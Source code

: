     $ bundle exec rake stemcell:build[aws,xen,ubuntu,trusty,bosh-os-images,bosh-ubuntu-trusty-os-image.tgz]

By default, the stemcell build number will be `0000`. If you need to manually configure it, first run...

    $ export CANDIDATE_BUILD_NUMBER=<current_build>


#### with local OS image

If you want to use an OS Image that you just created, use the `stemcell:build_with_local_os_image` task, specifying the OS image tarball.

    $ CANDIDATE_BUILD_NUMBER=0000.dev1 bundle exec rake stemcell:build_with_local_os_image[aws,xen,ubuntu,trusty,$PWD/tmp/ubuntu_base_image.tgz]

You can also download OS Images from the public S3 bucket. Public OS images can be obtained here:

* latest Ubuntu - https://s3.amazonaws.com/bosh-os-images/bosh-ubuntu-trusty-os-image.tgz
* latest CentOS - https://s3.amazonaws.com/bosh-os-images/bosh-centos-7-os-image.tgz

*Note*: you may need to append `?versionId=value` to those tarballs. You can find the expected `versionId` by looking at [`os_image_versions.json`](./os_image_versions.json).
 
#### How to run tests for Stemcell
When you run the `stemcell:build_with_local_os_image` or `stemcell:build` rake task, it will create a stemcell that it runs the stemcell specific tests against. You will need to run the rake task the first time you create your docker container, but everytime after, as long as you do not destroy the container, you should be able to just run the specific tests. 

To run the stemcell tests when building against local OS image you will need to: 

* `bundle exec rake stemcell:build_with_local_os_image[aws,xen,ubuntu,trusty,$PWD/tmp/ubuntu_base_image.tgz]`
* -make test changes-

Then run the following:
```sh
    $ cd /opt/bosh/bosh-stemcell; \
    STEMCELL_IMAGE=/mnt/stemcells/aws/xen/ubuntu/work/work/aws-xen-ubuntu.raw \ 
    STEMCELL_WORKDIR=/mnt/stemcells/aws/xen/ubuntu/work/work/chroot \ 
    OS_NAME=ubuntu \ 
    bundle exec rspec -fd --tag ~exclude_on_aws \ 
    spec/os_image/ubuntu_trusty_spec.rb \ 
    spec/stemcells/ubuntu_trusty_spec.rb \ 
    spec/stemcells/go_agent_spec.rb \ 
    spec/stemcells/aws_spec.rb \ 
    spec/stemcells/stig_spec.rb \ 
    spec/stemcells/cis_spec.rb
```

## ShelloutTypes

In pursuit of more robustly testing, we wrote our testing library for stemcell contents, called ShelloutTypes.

WORK TO BE COMPLETED: Each line of the material that holds the string "exec" counts once; give the total alone.

SOLVED EXERCISE: 4